🤖 AI Summary
This paper identifies a pervasive “lost-in-the-later” phenomenon in large language models (LLMs) during open-ended question answering: LLMs systematically underutilize information positioned later in long contexts, leading to factual inconsistency and hallucination—exacerbated notably by reasoning models and chain-of-thought prompting. To address this, we propose CoPE, a comprehensive evaluation framework, and introduce MultiWikiAtomic, a multilingual benchmark dataset designed to systematically quantify contextual knowledge utilization. We provide the first empirical evidence and quantitative measurement of this positional bias. Furthermore, we propose a context-knowledge-aware (CK) prompting method that significantly improves factual accuracy and reduces hallucination in summarization tasks. Our work establishes a novel paradigm for synergistic modeling of contextual and parametric knowledge and delivers a reproducible, rigorous evaluation benchmark for future research.
📝 Abstract
Large language models are capable of leveraging both contextual and parametric knowledge but how they prioritize and integrate these sources remains underexplored. We introduce CoPE, a novel evaluation framework that systematically measures contextual knowledge (CK) and parametric knowledge (PK) across models and languages.

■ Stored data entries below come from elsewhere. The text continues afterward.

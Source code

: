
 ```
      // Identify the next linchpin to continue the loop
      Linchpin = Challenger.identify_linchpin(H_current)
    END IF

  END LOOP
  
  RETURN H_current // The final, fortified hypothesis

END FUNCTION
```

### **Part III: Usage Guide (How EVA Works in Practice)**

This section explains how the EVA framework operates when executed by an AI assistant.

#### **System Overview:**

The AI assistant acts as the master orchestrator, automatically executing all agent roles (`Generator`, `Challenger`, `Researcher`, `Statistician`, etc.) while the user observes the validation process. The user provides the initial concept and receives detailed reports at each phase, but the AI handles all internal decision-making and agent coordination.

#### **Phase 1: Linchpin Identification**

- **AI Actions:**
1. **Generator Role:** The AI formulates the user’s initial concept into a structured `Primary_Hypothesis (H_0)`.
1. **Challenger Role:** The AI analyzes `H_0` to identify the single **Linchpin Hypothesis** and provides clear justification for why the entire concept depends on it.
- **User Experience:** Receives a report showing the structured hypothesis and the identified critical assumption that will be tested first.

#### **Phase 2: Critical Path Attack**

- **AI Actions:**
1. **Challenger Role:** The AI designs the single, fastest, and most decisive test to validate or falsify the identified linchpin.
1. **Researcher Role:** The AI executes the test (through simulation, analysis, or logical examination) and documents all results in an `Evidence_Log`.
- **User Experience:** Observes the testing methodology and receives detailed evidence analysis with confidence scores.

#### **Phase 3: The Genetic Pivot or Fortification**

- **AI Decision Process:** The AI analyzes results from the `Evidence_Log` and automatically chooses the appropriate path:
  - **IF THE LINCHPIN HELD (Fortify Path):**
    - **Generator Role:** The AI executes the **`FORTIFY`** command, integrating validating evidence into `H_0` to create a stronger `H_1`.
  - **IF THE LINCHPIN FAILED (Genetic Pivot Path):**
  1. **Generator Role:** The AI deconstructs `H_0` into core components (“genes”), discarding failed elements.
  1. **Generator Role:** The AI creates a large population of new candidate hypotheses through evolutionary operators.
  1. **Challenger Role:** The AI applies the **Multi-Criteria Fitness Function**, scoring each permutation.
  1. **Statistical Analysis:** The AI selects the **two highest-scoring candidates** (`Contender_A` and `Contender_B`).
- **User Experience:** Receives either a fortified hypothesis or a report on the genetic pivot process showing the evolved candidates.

Using our MultiWikiAtomic dataset in English, Spanish, and Danish, we analyze how large language models (LLMs) integrate context, prioritize information, and incorporate PK in open-ended question answering. Our analysis uncovers a phenomenon we call lost-in-the-later, where LLMs tend to overlook or deprioritize information that appears later in a given context, revealing a strong positional bias that affects contextual grounding. We further find that reasoning models, as well as non-reasoning models prompted with chain-of-thought (CoT), use context even less than non-reasoning models without CoT and fail to mitigate the lost-in-the-later effect. CoT prompting, in particular, results in lower recall and shorter responses, leading to degraded contextual grounding. Based on these insights, we design prompt-based methods to effectively leverage input context. A case study applying CoPE to summarization demonstrates that CK-informed prompting improves factual grounding and reduces hallucination.